The bubbles represent your policies, statuses, and crises, and by mousing over them, you can see which effects contribute to or detract from others. This is where things get complicated again. Mouse over something important like GDP and you've got a massive web of things that tie to other things. Everything's interconnected. Some things have a dozen or more linked attributes or policies, each of which has effects tied to other things. And some of those factors are outside your control - the biggest one being the global economy, which can have massive unpredictable effects on your country.

Whether you get reelected depends on your popularity, and you have a bunch of different voting blocks to try to please. Many of them overlap - if you want to make commuters happy, you have to keep in mind that some commuters are poor, some are middle class, some drive, some take public transit, some have kids... The more you explore how everything connects - policies, taxes, voters, crises - the more the game hammers home how complex politics really are. Almost nothing is as simple as pushing a slider to make people happy, and even when it is that simple, you're paying for it out of a limited budget.

The real brilliance in Democracy 3's design, though, is its razor-sharp focus on objectives: your goal is reelection, and if you fail it's game over. That single objective is where I really came up against dilemmas and realizations. 

First is that it's never as simple as pushing policies according to your personal beliefs. Legalize everything and raise taxes on the rich! Oh wait, now the capitalists and business owners are moving away because I've taken too much of their profits and moving to another country is better for them, and having all my businesses migrate away creates a massive drain on my GDP, so unemployment and crime are rising and I'm losing funding and running a big deficit which is causing my credit rating to drop and loan interest to skyrocket. Turns out that I'm not a politician or economist so I didn't realize what was happening until it was too late to fix, and now it's game over because I tanked the economy and no one wants to reelect me. Shit.
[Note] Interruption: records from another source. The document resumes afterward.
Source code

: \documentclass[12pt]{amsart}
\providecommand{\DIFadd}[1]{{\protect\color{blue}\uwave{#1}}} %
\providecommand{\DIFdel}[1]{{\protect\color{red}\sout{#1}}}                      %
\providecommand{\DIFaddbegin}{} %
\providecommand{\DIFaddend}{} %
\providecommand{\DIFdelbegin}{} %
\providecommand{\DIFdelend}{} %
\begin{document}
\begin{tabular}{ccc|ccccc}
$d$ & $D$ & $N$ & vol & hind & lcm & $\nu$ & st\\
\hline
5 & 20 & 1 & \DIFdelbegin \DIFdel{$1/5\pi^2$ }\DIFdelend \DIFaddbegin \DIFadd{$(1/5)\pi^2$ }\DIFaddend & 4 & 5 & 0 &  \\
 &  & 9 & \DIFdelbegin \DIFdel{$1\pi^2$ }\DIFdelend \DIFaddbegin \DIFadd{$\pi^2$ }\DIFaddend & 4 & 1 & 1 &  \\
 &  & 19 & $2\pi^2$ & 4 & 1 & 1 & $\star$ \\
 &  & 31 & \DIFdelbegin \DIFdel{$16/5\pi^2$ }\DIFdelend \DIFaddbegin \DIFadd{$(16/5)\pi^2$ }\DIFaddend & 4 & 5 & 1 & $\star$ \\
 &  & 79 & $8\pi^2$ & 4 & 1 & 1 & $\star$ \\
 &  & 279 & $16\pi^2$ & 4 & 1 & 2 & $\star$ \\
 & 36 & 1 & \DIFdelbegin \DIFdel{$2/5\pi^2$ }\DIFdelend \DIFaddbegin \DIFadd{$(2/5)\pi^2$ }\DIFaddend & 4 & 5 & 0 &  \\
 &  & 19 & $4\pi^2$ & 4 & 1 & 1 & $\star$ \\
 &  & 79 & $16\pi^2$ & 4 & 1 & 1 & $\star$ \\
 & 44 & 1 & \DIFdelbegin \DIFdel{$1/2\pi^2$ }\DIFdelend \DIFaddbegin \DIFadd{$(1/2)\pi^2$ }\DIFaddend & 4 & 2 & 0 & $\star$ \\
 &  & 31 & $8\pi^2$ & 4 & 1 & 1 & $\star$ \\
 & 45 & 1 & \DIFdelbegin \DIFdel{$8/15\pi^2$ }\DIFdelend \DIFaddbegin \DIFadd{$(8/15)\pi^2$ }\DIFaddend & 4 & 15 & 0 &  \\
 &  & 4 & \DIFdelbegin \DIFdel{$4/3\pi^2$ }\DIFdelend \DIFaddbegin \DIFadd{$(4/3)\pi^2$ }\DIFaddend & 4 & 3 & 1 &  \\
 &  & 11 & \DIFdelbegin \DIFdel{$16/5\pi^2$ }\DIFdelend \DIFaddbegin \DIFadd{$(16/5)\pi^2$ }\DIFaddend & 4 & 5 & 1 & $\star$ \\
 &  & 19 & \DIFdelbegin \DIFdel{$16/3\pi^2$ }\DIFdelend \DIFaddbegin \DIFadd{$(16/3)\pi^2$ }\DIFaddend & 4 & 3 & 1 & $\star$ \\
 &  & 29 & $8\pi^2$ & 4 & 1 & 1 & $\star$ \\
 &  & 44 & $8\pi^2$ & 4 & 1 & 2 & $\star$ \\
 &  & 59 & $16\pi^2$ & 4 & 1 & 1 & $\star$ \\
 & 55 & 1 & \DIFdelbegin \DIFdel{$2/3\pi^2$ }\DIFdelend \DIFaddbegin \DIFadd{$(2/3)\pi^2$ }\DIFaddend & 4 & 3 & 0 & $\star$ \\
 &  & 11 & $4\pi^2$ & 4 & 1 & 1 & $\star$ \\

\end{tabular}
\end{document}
But what really freaked me out is that in tough times I found myself ignoring certain problems, postponing helpful policies with too big a price tag, or enacting policies I would never even think of backing back in real life. I'm sitting here thinking "Well it would really benefit the country in the long term to increase science and education funding, but I can't afford it right now so I'll cut funding instead", or "Hm, I'm losing support with religious groups. If I scale back abortion from unlimited access to requiring 2 doctors' approval, I lose almost all of the religious opposition without dropping too many points from other voter groups!".

It's that damn focus on reelection. With reelection as your sole goal and losing the election as the ultimate game over fail state, your popularity with voters is the number one concern, and improving the country is just a numbers game to boost your popularity, not a noble goal of its own.

I've known intellectually that gunning for reelection above all else is a problem, but playing Democracy 3 and actually thinking about what I'm doing to get there is what really drove it home. The game gives a really visceral sense of how complex politics and economics really are, and if you stop to think, maybe even forces you to examine just how far you'd go when victims are only statistics.

With that in mind, Democracy 3 is not a "fun" game, but it's an important one that you really should play for a couple of hours while thinking about what you're doing (though if text-based sims aren't your style, the price tag might seem pretty steep).

Recommendation: play it.

As for the expansion packs, consider holding off until you know if you enjoy the game enough to spend more time with the increased complexity and more varied options. If the base game doesn't appeal to you on its own, the expansions won't help at all - but if it does, you'll enjoy the new tools and problems to solve.